*EXERCISE GOAL*. Without the pictures, extract every line from the start of the material to the line containing "If you have any", both ends included.

↓

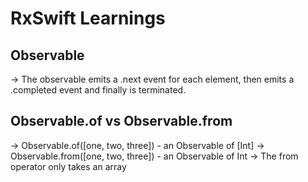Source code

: # RxSwift Learnings

## Observable
-> The observable emits a .next event for each element, then emits a .completed event and finally is terminated.

## Observable.of vs Observable.from
-> Observable.of([one, two, three])     - an Observable of [Int]
-> Observable.from([one, two, three])   - an Observable of Int
-> The from operator only takes an array


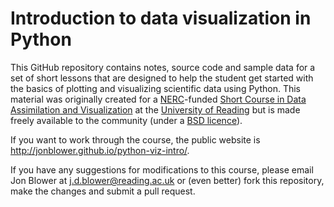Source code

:# Introduction to data visualization in Python

This GitHub repository contains notes, source code and sample data for a set of short lessons that are designed to help the student get started with the basics of plotting and visualizing scientific data using Python. This material was originally created for a [NERC](http://www.nerc.ac.uk)-funded [Short Course in Data Assimilation and Visualization](http://www.reading.ac.uk/maths-and-stats/news/DA_Course.aspx) at the [University of Reading](http://www.reading.ac.uk) but is made freely available to the community (under a [BSD licence](LICENSE?raw=true)).

If you want to work through the course, the public website is http://jonblower.github.io/python-viz-intro/.

If you have any suggestions for modifications to this course, please email Jon Blower at j.d.blower@reading.ac.uk or (even better) fork this repository, make the changes and submit a pull request.
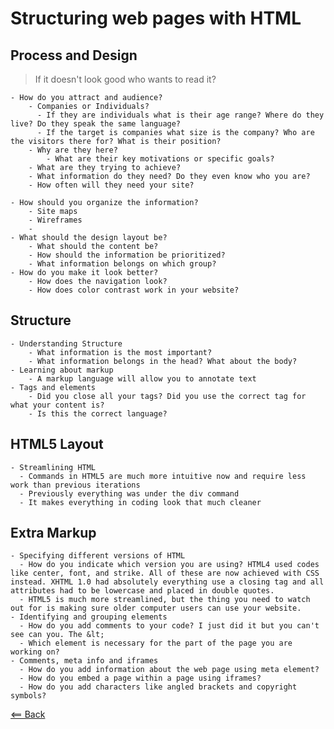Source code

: # Structuring web pages with HTML

## Process and Design
> If it doesn't look good who wants to read it?

    - How do you attract and audience?
        - Companies or Individuals?
          - If they are individuals what is their age range? Where do they live? Do they speak the same language?
          - If the target is companies what size is the company? Who are the visitors there for? What is their position?
        - Why are they here?
            - What are their key motivations or specific goals?
        - What are they trying to achieve?
        - What information do they need? Do they even know who you are?
        - How often will they need your site?

    - How should you organize the information?
        - Site maps
        - Wireframes
        - 
    - What should the design layout be?
        - What should the content be?
        - How should the information be prioritized?
        - What information belongs on which group?
    - How do you make it look better?
        - How does the navigation look?
        - How does color contrast work in your website?

## Structure

    - Understanding Structure
        - What information is the most important?
        - What information belongs in the head? What about the body?
    - Learning about markup
        - A markup language will allow you to annotate text
    - Tags and elements
        - Did you close all your tags? Did you use the correct tag for what your content is?
        - Is this the correct language?

## HTML5 Layout

    - Streamlining HTML
      - Commands in HTML5 are much more intuitive now and require less work than previous iterations
      - Previously everything was under the div command
      - It makes everything in coding look that much cleaner

## Extra Markup

    - Specifying different versions of HTML
      - How do you indicate which version you are using? HTML4 used codes like center, font, and strike. All of these are now achieved with CSS instead. XHTML 1.0 had absolutely everything use a closing tag and all attributes had to be lowercase and placed in double quotes.
      - HTML5 is much more streamlined, but the thing you need to watch out for is making sure older computer users can use your website.
    - Identifying and grouping elements
      - How do you add comments to your code? I just did it but you can't see can you. The &lt;
      - Which element is necessary for the part of the page you are working on?
    - Comments, meta info and iframes
      - How do you add information about the web page using meta element?
      - How do you embed a page within a page using iframes?
      - How do you add characters like angled brackets and copyright symbols?





[<== Back](README.md)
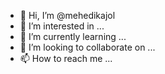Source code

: - 👋 Hi, I’m @mehedikajol
- 👀 I’m interested in ...
- 🌱 I’m currently learning ...
- 💞️ I’m looking to collaborate on ...
- 📫 How to reach me ...

<!---
mehedikajol/mehedikajol is a ✨ special ✨ repository because its `README.md` (this file) appears on your GitHub profile.
You can click the Preview link to take a look at your changes.
--->
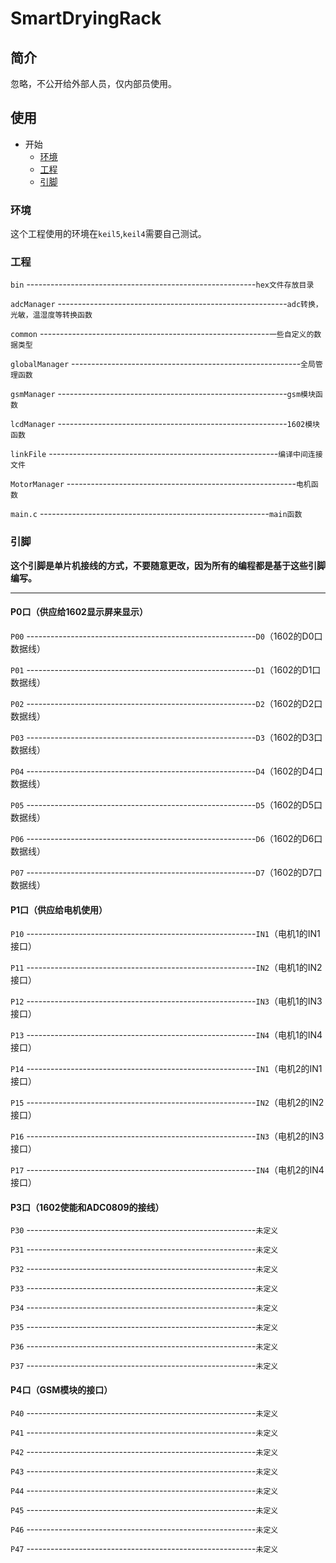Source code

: # SmartDryingRack
## 简介

忽略，不公开给外部人员，仅内部员使用。

## 使用

* 开始
	* [环境](#环境)
	* [工程](#工程)
	* [引脚](#引脚)

### 环境

这个工程使用的环境在`keil5`,`keil4`需要自己测试。

### 工程

`bin` ---------------------------------------------------------`hex文件存放目录`

`adcManager` ---------------------------------------------------------`adc转换，光敏，温湿度等转换函数`

`common` ---------------------------------------------------------`一些自定义的数据类型`

`globalManager` ---------------------------------------------------------`全局管理函数`

`gsmManager` ---------------------------------------------------------`gsm模块函数`

`lcdManager` ---------------------------------------------------------`1602模块函数`

`linkFile` ---------------------------------------------------------`编译中间连接文件`

`MotorManager` ---------------------------------------------------------`电机函数`

`main.c` ---------------------------------------------------------`main函数`

### 引脚

**这个引脚是单片机接线的方式，不要随意更改，因为所有的编程都是基于这些引脚编写。**

***
#### P0口（供应给1602显示屏来显示）

`P00` ---------------------------------------------------------`D0`（1602的D0口数据线）

`P01` ---------------------------------------------------------`D1`（1602的D1口数据线）

`P02` ---------------------------------------------------------`D2`（1602的D2口数据线）

`P03` ---------------------------------------------------------`D3`（1602的D3口数据线）

`P04` ---------------------------------------------------------`D4`（1602的D4口数据线）

`P05` ---------------------------------------------------------`D5`（1602的D5口数据线）

`P06` ---------------------------------------------------------`D6`（1602的D6口数据线）

`P07` ---------------------------------------------------------`D7`（1602的D7口数据线）

#### P1口（供应给电机使用）

`P10` ---------------------------------------------------------`IN1`（电机1的IN1接口）

`P11` ---------------------------------------------------------`IN2`（电机1的IN2接口）

`P12` ---------------------------------------------------------`IN3`（电机1的IN3接口）

`P13` ---------------------------------------------------------`IN4`（电机1的IN4接口）

`P14` ---------------------------------------------------------`IN1`（电机2的IN1接口）

`P15` ---------------------------------------------------------`IN2`（电机2的IN2接口）

`P16` ---------------------------------------------------------`IN3`（电机2的IN3接口）

`P17` ---------------------------------------------------------`IN4`（电机2的IN4接口）

#### P3口（1602使能和ADC0809的接线）

`P30` ---------------------------------------------------------`未定义`

`P31` ---------------------------------------------------------`未定义`

`P32` ---------------------------------------------------------`未定义`

`P33` ---------------------------------------------------------`未定义`

`P34` ---------------------------------------------------------`未定义`

`P35` ---------------------------------------------------------`未定义`

`P36` ---------------------------------------------------------`未定义`

`P37` ---------------------------------------------------------`未定义`

#### P4口（GSM模块的接口）

`P40` ---------------------------------------------------------`未定义`

`P41` ---------------------------------------------------------`未定义`

`P42` ---------------------------------------------------------`未定义`

`P43` ---------------------------------------------------------`未定义`

`P44` ---------------------------------------------------------`未定义`

`P45` ---------------------------------------------------------`未定义`

`P46` ---------------------------------------------------------`未定义`

`P47` ---------------------------------------------------------`未定义`


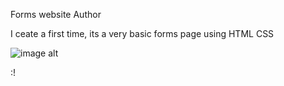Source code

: Forms website
Author
<p> I ceate a first time, its a very basic forms page using HTML CSS </p>

![image alt](https://github.com/Aadarshkumarsingh8084/form/blob/dfa83c014043a5c620ca77c6bb43798570971f63/Screenshot%202025-03-23%20093313.png)

:!






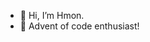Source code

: - 👋 Hi, I’m Hmon.
- 🌱 Advent of code enthusiast!

<!---
HmonWutt/HmonWutt is a ✨ special ✨ repository because its `README.md` (this file) appears on your GitHub profile.
You can click the Preview link to take a look at your changes.
--->
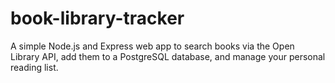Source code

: # book-library-tracker
A simple Node.js and Express web app to search books via the Open Library API, add them to a PostgreSQL database, and manage your personal reading list.
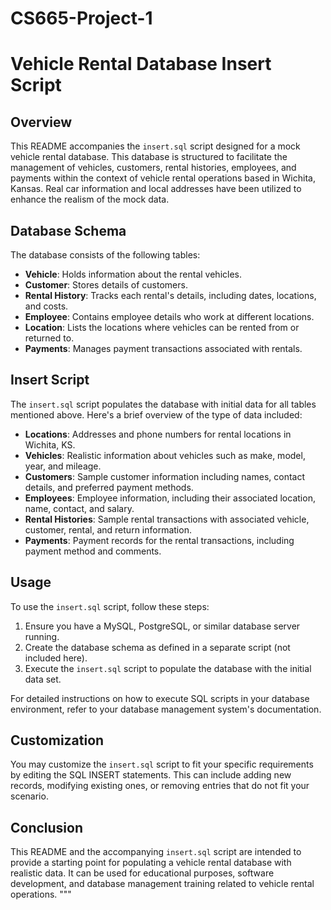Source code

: # CS665-Project-1

# Vehicle Rental Database Insert Script

## Overview
This README accompanies the `insert.sql` script designed for a mock vehicle rental database. This database is structured to facilitate the management of vehicles, customers, rental histories, employees, and payments within the context of vehicle rental operations based in Wichita, Kansas. Real car information and local addresses have been utilized to enhance the realism of the mock data.

## Database Schema
The database consists of the following tables:
- **Vehicle**: Holds information about the rental vehicles.
- **Customer**: Stores details of customers.
- **Rental History**: Tracks each rental's details, including dates, locations, and costs.
- **Employee**: Contains employee details who work at different locations.
- **Location**: Lists the locations where vehicles can be rented from or returned to.
- **Payments**: Manages payment transactions associated with rentals.

## Insert Script
The `insert.sql` script populates the database with initial data for all tables mentioned above. Here's a brief overview of the type of data included:
- **Locations**: Addresses and phone numbers for rental locations in Wichita, KS.
- **Vehicles**: Realistic information about vehicles such as make, model, year, and mileage.
- **Customers**: Sample customer information including names, contact details, and preferred payment methods.
- **Employees**: Employee information, including their associated location, name, contact, and salary.
- **Rental Histories**: Sample rental transactions with associated vehicle, customer, rental, and return information.
- **Payments**: Payment records for the rental transactions, including payment method and comments.

## Usage
To use the `insert.sql` script, follow these steps:
1. Ensure you have a MySQL, PostgreSQL, or similar database server running.
2. Create the database schema as defined in a separate script (not included here).
3. Execute the `insert.sql` script to populate the database with the initial data set.

For detailed instructions on how to execute SQL scripts in your database environment, refer to your database management system's documentation.

## Customization
You may customize the `insert.sql` script to fit your specific requirements by editing the SQL INSERT statements. This can include adding new records, modifying existing ones, or removing entries that do not fit your scenario.

## Conclusion
This README and the accompanying `insert.sql` script are intended to provide a starting point for populating a vehicle rental database with realistic data. It can be used for educational purposes, software development, and database management training related to vehicle rental operations.
"""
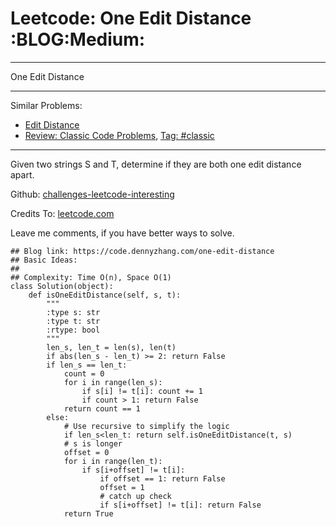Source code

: # Leetcode: One Edit Distance     :BLOG:Medium:


---

One Edit Distance  

---

Similar Problems:  
-   [Edit Distance](https://code.dennyzhang.com/edit-distance)
-   [Review: Classic Code Problems](https://code.dennyzhang.com/review-classic), [Tag: #classic](https://code.dennyzhang.com/tag/classic)

---

Given two strings S and T, determine if they are both one edit distance apart.  

Github: [challenges-leetcode-interesting](https://github.com/DennyZhang/challenges-leetcode-interesting/tree/master/one-edit-distance)  

Credits To: [leetcode.com](https://leetcode.com/problems/one-edit-distance/description/)  

Leave me comments, if you have better ways to solve.  

    ## Blog link: https://code.dennyzhang.com/one-edit-distance
    ## Basic Ideas:
    ##
    ## Complexity: Time O(n), Space O(1)
    class Solution(object):
        def isOneEditDistance(self, s, t):
            """
            :type s: str
            :type t: str
            :rtype: bool
            """
            len_s, len_t = len(s), len(t)
            if abs(len_s - len_t) >= 2: return False
            if len_s == len_t:
                count = 0
                for i in range(len_s):
                    if s[i] != t[i]: count += 1
                    if count > 1: return False
                return count == 1
            else:
                # Use recursive to simplify the logic
                if len_s<len_t: return self.isOneEditDistance(t, s)
                # s is longer
                offset = 0
                for i in range(len_t):
                    if s[i+offset] != t[i]:
                        if offset == 1: return False
                        offset = 1
                        # catch up check
                        if s[i+offset] != t[i]: return False
                return True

↑

*EXERCISE RESPONSE*.
Source code

: # RxSwift Learnings

## Observable
-> The observable emits a .next event for each element, then emits a .completed event and finally is terminated.

## Observable.of vs Observable.from
-> Observable.of([one, two, three])     - an Observable of [Int]
-> Observable.from([one, two, three])   - an Observable of Int
-> The from operator only takes an array


Source code

:# Introduction to data visualization in Python

This GitHub repository contains notes, source code and sample data for a set of short lessons that are designed to help the student get started with the basics of plotting and visualizing scientific data using Python. This material was originally created for a [NERC](http://www.nerc.ac.uk)-funded [Short Course in Data Assimilation and Visualization](http://www.reading.ac.uk/maths-and-stats/news/DA_Course.aspx) at the [University of Reading](http://www.reading.ac.uk) but is made freely available to the community (under a [BSD licence](LICENSE?raw=true)).

If you want to work through the course, the public website is http://jonblower.github.io/python-viz-intro/.

If you have any suggestions for modifications to this course, please email Jon Blower at j.d.blower@reading.ac.uk or (even better) fork this repository, make the changes and submit a pull request.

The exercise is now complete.